**** Given records ****

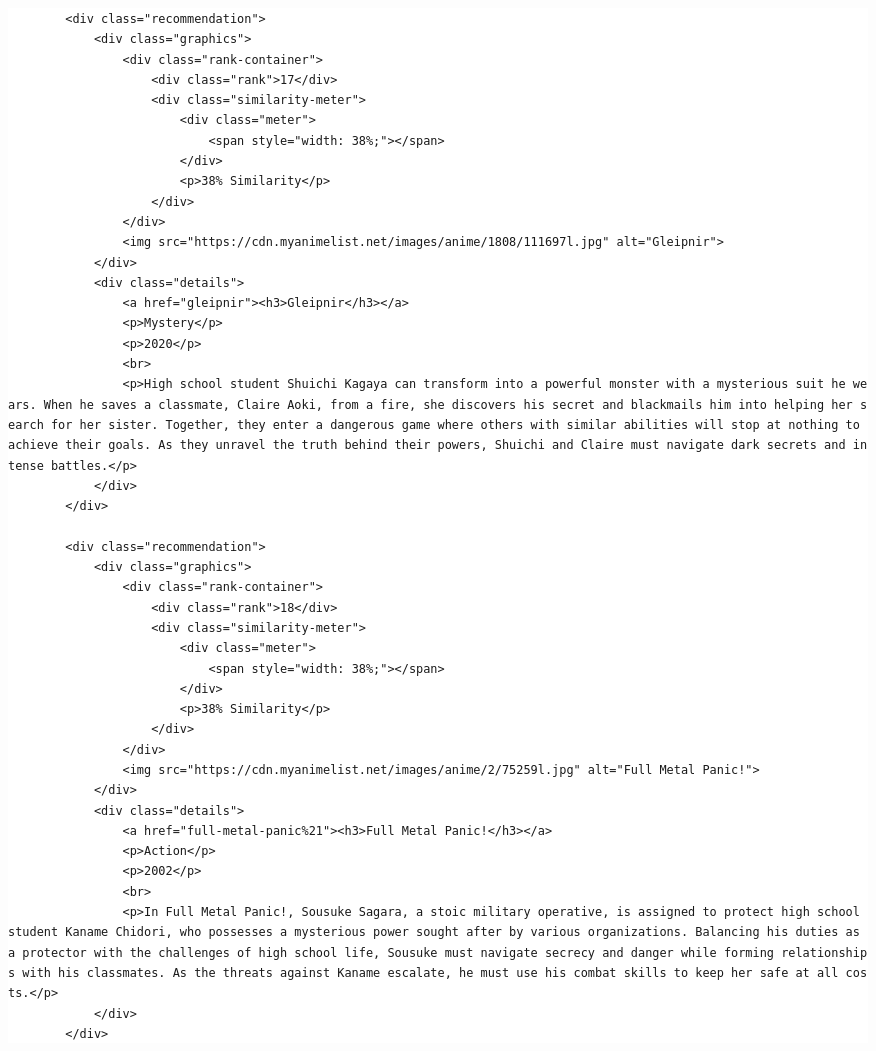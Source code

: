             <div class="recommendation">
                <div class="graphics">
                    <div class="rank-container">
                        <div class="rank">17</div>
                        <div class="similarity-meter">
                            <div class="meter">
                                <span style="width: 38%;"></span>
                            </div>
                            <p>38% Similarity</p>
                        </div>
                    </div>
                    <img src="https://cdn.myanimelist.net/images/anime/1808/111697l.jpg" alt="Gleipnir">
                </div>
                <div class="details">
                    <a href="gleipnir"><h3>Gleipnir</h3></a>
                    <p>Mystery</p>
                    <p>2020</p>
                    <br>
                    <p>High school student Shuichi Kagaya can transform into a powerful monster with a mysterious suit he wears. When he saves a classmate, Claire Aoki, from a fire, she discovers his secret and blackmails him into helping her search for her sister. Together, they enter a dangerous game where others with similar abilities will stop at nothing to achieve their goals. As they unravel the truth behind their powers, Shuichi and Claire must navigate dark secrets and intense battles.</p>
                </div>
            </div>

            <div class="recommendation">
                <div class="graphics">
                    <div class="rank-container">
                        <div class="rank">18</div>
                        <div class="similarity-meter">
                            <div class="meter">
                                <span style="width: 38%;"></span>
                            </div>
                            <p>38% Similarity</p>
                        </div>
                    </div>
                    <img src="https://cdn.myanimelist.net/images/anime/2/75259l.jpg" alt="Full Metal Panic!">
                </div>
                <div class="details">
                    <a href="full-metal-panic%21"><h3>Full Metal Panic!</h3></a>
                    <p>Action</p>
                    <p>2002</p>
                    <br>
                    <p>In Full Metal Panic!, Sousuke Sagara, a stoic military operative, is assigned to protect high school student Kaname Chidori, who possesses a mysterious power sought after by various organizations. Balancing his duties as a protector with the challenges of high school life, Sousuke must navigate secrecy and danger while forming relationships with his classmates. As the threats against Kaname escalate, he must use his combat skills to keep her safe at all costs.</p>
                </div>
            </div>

****

Copy each line from the records above that includes the string "Gleipnir".

                    <img src="https://cdn.myanimelist.net/images/anime/1808/111697l.jpg" alt="Gleipnir">
                    <a href="gleipnir"><h3>Gleipnir</h3></a>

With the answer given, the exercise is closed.